Executable Usage - 2023.2 English

Work Directory(Step 1)

The steps for library download and environment setup can be found in Vitis Sparse Library. For getting the design,

cd L2/benchmarks/spmv_double

Build hw and host (Step 2)

Run the following make command to build your XCLBIN and host binary targeting a specific device. Please be noticed that this process will take a long time, maybe couple of hours.

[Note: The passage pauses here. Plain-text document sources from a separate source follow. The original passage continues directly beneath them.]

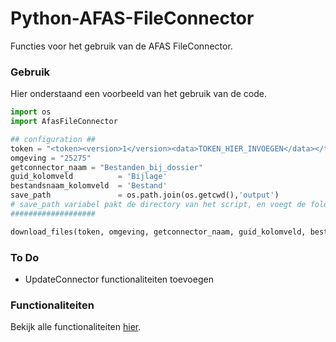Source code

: 
# Python-AFAS-FileConnector
Functies  voor het gebruik van de AFAS FileConnector.

### Gebruik
Hier onderstaand een voorbeeld van het gebruik van de code.

```python
import os
import AfasFileConnector

## configuration ##
token = "<token><version>1</version><data>TOKEN_HIER_INVOEGEN</data></token>"
omgeving = "25275"
getconnector_naam = "Bestanden_bij_dossier"
guid_kolomveld          = 'Bijlage'
bestandsnaam_kolomveld  = 'Bestand'
save_path               = os.path.join(os.getcwd(),'output') 
# save_path variabel pakt de directory van het script, en voegt de folder 'output' toe aan dit path
###################

download_files(token, omgeving, getconnector_naam, guid_kolomveld, bestandsnaam_kolomveld, 0, 50, save_path)
```


### To Do
- UpdateConnector functionaliteiten toevoegen

### Functionaliteiten
Bekijk alle functionaliteiten [hier](https://github.com/jaelpijpers/Python-AFAS-FileConnector/blob/main/FUNCTIONALITEITEN.md).


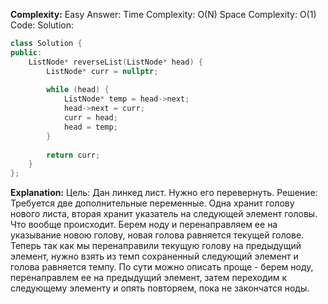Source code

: **Complexity:** Easy
Answer:
	Time Complexity: O(N)
	Space Complexity: O(1)
Code:
Solution:
```cpp
class Solution {
public:
	ListNode* reverseList(ListNode* head) {  
	    ListNode* curr = nullptr;  
	  
	    while (head) {  
	        ListNode* temp = head->next;  
	        head->next = curr;  
	        curr = head;  
	        head = temp;  
	    }  
	  
	    return curr;  
	}
};
```
**Explanation:**
	Цель: Дан линкед лист. Нужно его перевернуть.
	Решение: Требуется две дополнительные переменные. Одна хранит голову нового листа, вторая хранит указатель на следующей элемент головы.
	Что вообще происходит. Берем ноду и перенаправляем ее на указывание новою голову, новая голова равняется текущей голове. Теперь так как мы перенаправили текущую голову на предыдущий элемент, нужно взять из темп сохраненный следующий элемент и голова равняется темпу.
	По сути можно описать проще - берем ноду, перенаправлем ее на предыдущий элемент, затем переходим к следующему элементу и опять повторяем, пока не закончатся ноды.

make build TARGET=hw PLATFORM_REPO_PATHS=/opt/xilinx/platforms PLATFORM=xilinx_u280_xdma_291020_3
make host TARGET=hw PLATFORM_REPO_PATHS=/opt/xilinx/platforms PLATFORM=xilinx_u280_xdma_291020_3

Generate inputs(Step 3)

conda activate xf_blas
source ./gen_test.sh

The gen_test.sh triggers a set of python scripts to download the .mtx files listed in test.txt under current directory and partitions them evenly across 16 HBM channels. Each paritioned data set, including the value and indices of each NNZ entry, is stored in one HBM channel. Each row of the partitioned data set is padded to multiple of 32 to accommodate the double precision accumulation latency. The padding overhead for each matrix is summarized in the benchmark result as well. This overhead will be reduced with the improvement of floating point support on FPGA platforms.

Run benchmark(Step 4)

To get the benchmark results, please run the following command.

python ./run_test.py

The run_test.py launches the host executable with each partitioned data set and offloads the double precision SpMV operation to U280 card. The SpMV operation is run numerous time (2000 in this benchmark) to mask out the host code overhead. The total run time in the benchmark results includs the OpenCl function call time to trigger the CUs and the hardware run time. The run time [ms] / iteration field gives single SpMV run time on the U280 card.

Example output(Step 5)

All tests pass!
Please find the benchmark results in spmv_perf.csv.